Data to examine:
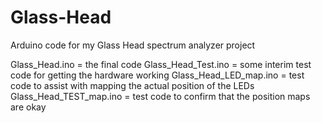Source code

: Glass-Head
==========

Arduino code for my Glass Head spectrum analyzer project

Glass_Head.ino = the final code
Glass_Head_Test.ino = some interim test code for getting the hardware working
Glass_Head_LED_map.ino = test code to assist with mapping the actual position of the LEDs
Glass_Head_TEST_map.ino = test code to confirm that the position maps are okay
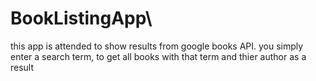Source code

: # BookListingApp\
this app is attended to show results from google books API.
you simply enter a search term, to get all books with that term and thier author as a result
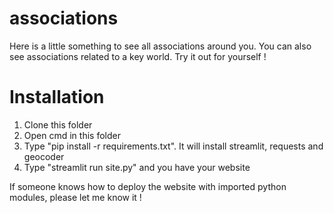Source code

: # associations
Here is a little something to see all associations around you. You can also see associations related to a key world.
Try it out for yourself !

# Installation
1. Clone this folder
2. Open cmd in this folder
3. Type "pip install -r requirements.txt". It will install streamlit, requests and geocoder
4. Type "streamlit run site.py" and you have your website

If someone knows how to deploy the website with imported python modules, please let me know it !
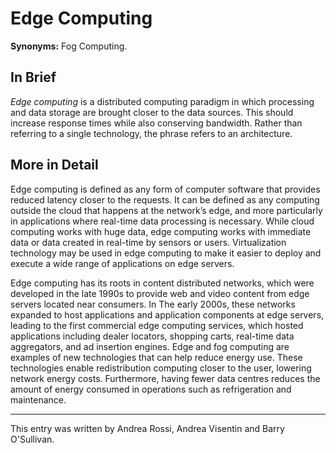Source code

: # Edge Computing

**Synonyms:** Fog Computing.

## In Brief

*Edge computing* is a distributed computing paradigm in which processing and data storage are brought closer to the data sources. This should increase response times while also conserving bandwidth. Rather than referring to a single technology, the phrase refers to an architecture.

## More in Detail

Edge computing is defined as any form of computer software that provides reduced latency closer to the requests. It can be defined as any computing outside the cloud that happens at the network’s edge, and more particularly in applications where real-time data processing is necessary. While cloud computing works with huge data, edge computing works with immediate data or data created in real-time by sensors or users. Virtualization technology may be used in edge computing to make it easier to deploy and execute a wide range of applications on edge servers. 

Edge computing has its roots in content distributed networks, which were developed in the late 1990s to provide web and video content from edge servers located near consumers. In The early 2000s, these networks expanded to host applications and application components at edge servers, leading to the first commercial edge computing services, which hosted applications including dealer locators, shopping carts, real-time data aggregators, and ad insertion engines. Edge and fog computing are examples of new technologies that can help reduce energy use. These technologies enable redistribution computing closer to the user, lowering network energy costs. Furthermore, having fewer data centres reduces the amount of energy consumed in operations such as refrigeration and maintenance. 


---

This entry was written by Andrea Rossi, Andrea Visentin and Barry O'Sullivan.


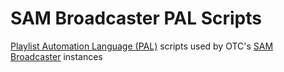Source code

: # SAM Broadcaster PAL Scripts
[Playlist Automation Language (PAL)](https://support.spacial.com/hc/en-us/articles/229536687-PAL-Scripting-Quick-Start-Guide) scripts used by OTC's [SAM Broadcaster](https://spacial.com/what-we-do-features/) instances
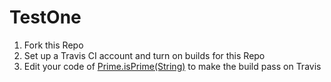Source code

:# TestOne

1. Fork this Repo
1. Set up a Travis CI account and turn on builds for this Repo
1. Edit your code of [Prime.isPrime(String)](src\main\java\uk\rusticflare\testone\Prime.java)
to make the build pass on Travis
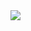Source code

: 
<img src="https://capsule-render.vercel.app/api?type=냀ㄴㄴsoft&color=random&height=300&section=header&text=capsule%20render&fontSize=90" />
<!--
**000000hj/000000hj** is a ✨ _special_ ✨ repository because its `README.md` (this file) appears on your GitHub profile.

Here are some ideas to get you started:

- 🔭 I’m currently working on ...
- 🌱 I’m currently learning ...
- 👯 I’m looking to collaborate on ...
- 🤔 I’m looking for help with ...
- 💬 Ask me about ...
- 📫 How to reach me: ...
- 😄 Pronouns: ...
- ⚡ Fun fact: ...
-->

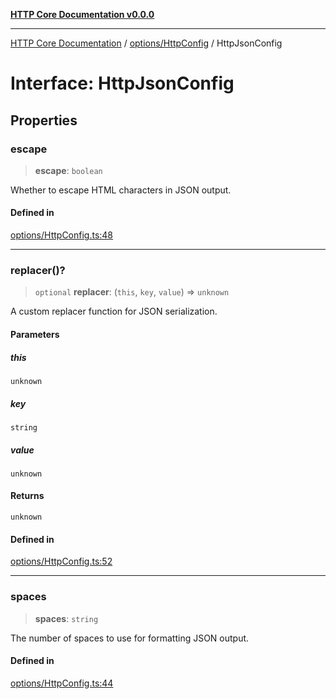[**HTTP Core Documentation v0.0.0**](../../../README.md)

***

[HTTP Core Documentation](../../../modules.md) / [options/HttpConfig](../README.md) / HttpJsonConfig

# Interface: HttpJsonConfig

## Properties

### escape

> **escape**: `boolean`

Whether to escape HTML characters in JSON output.

#### Defined in

[options/HttpConfig.ts:48](https://github.com/stonemjs/http-core/blob/89981cacc9858cf786fba9df03b328b6b56a5b75/src/options/HttpConfig.ts#L48)

***

### replacer()?

> `optional` **replacer**: (`this`, `key`, `value`) => `unknown`

A custom replacer function for JSON serialization.

#### Parameters

##### this

`unknown`

##### key

`string`

##### value

`unknown`

#### Returns

`unknown`

#### Defined in

[options/HttpConfig.ts:52](https://github.com/stonemjs/http-core/blob/89981cacc9858cf786fba9df03b328b6b56a5b75/src/options/HttpConfig.ts#L52)

***

### spaces

> **spaces**: `string`

The number of spaces to use for formatting JSON output.

#### Defined in

[options/HttpConfig.ts:44](https://github.com/stonemjs/http-core/blob/89981cacc9858cf786fba9df03b328b6b56a5b75/src/options/HttpConfig.ts#L44)
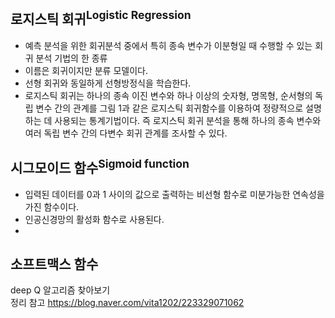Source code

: ## 로지스틱 회귀<sup>Logistic Regression</sup>
- 예측 분석을 위한 회귀분석 중에서 특히 종속 변수가 이분형일 때 수행할 수 있는 회귀 분석 기법의 한 종류
- 이름은 회귀이지만 분류 모델이다.
- 선형 회귀와 동일하게 선형방정식을 학습한다.
- 로지스틱 회귀는 하나의 종속 이진 변수와 하나 이상의 숫자형, 명목형, 순서형의 독립 변수 간의 관계를 그림 1과 같은 로지스틱 회귀함수를 이용하여 정량적으로 설명하는 데 사용되는 통계기법이다. 즉 로지스틱 회귀 분석을 통해 하나의 종속 변수와 여러 독립 변수 간의 다변수 회귀 관계를 조사할 수 있다.
  

## 시그모이드 함수<sup>Sigmoid function</sup>
- 입력된 데이터를 0과 1 사이의 값으로 출력하는 비선형 함수로 미분가능한 연속성을 가진 함수이다.
- 인공신경망의 활성화 함수로 사용된다.
- 
## 소프트맥스 함수

deep Q 알고리즘 찾아보기
<br>
정리 참고
https://blog.naver.com/vita1202/223329071062
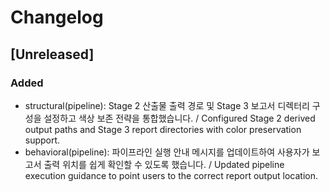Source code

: # Changelog

## [Unreleased]
### Added
- structural(pipeline): Stage 2 산출물 출력 경로 및 Stage 3 보고서 디렉터리 구성을 설정하고 색상 보존 전략을
  통합했습니다. / Configured Stage 2 derived output paths and Stage 3 report directories with color preservation
  support.
- behavioral(pipeline): 파이프라인 실행 안내 메시지를 업데이트하여 사용자가 보고서 출력 위치를 쉽게 확인할 수
  있도록 했습니다. / Updated pipeline execution guidance to point users to the correct report output location.
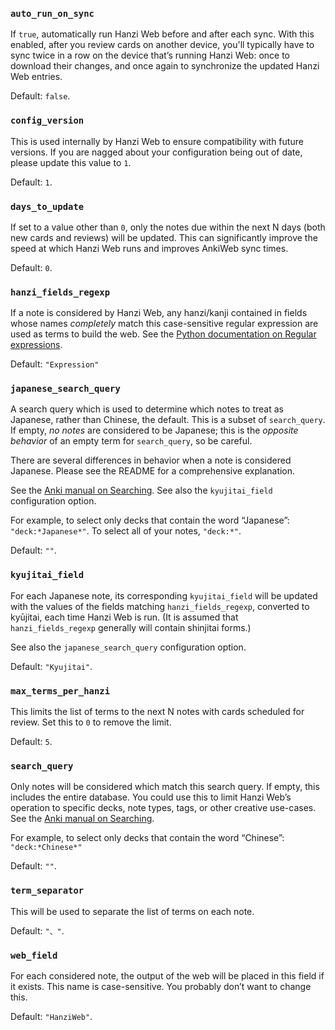 ### `auto_run_on_sync`
If `true`, automatically run Hanzi Web before and after each sync. With this
enabled, after you review cards on another device, you'll typically have to sync
twice in a row on the device that’s running Hanzi Web: once to download their
changes, and once again to synchronize the updated Hanzi Web entries.

Default: `false`.

### `config_version`
This is used internally by Hanzi Web to ensure compatibility with future
versions. If you are nagged about your configuration being out of date, please
update this value to `1`.

Default: `1`.

### `days_to_update`
If set to a value other than `0`, only the notes due within the next N days
(both new cards and reviews) will be updated. This can significantly improve the
speed at which Hanzi Web runs and improves AnkiWeb sync times.

Default: `0`.

### `hanzi_fields_regexp`
If a note is considered by Hanzi Web, any hanzi/kanji contained in fields whose
names *completely* match this case-sensitive regular expression are used as
terms to build the web. See the [Python documentation on Regular
expressions](https://docs.python.org/3/library/re.html).

Default: `"Expression"`

### `japanese_search_query`
A search query which is used to determine which notes to treat as Japanese,
rather than Chinese, the default. This is a subset of `search_query`. If empty,
*no notes* are considered to be Japanese; this is the *opposite behavior* of an
empty term for `search_query`, so be careful.

There are several differences in behavior when a note is considered Japanese.
Please see the README for a comprehensive explanation.

See the [Anki manual on
Searching](https://docs.ankiweb.net/searching.html#tags-decks-cards-and-notes).
See also the `kyujitai_field` configuration option.

For example, to select only decks that contain the word “Japanese”:
`"deck:*Japanese*"`. To select all of your notes, `"deck:*"`.

Default: `""`.

### `kyujitai_field`
For each Japanese note, its corresponding `kyujitai_field` will be updated with
the values of the fields matching `hanzi_fields_regexp`, converted to kyūjitai,
each time Hanzi Web is run. (It is assumed that `hanzi_fields_regexp` generally
will contain shinjitai forms.)

See also the `japanese_search_query` configuration option.

Default: `"Kyujitai"`.

### `max_terms_per_hanzi`
This limits the list of terms to the next N notes with cards scheduled for
review. Set this to `0` to remove the limit.

Default: `5`.

### `search_query`
Only notes will be considered which match this search query. If empty, this
includes the entire database. You could use this to limit Hanzi Web’s operation
to specific decks, note types, tags, or other creative use-cases. See the [Anki
manual on Searching](https://docs.ankiweb.net/searching.html#tags-decks-cards-and-notes).

For example, to select only decks that contain the word “Chinese”:
`"deck:*Chinese*"`

Default: `""`.

### `term_separator`
This will be used to separate the list of terms on each note.

Default: `"、"`.

### `web_field`
For each considered note, the output of the web will be placed in this field if
it exists. This name is case-sensitive. You probably don’t want to change this.

Default: `"HanziWeb"`.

What is expected:
Your answer is a single number: how many lines in the listing above hold "word"?

Response to this exercise:
2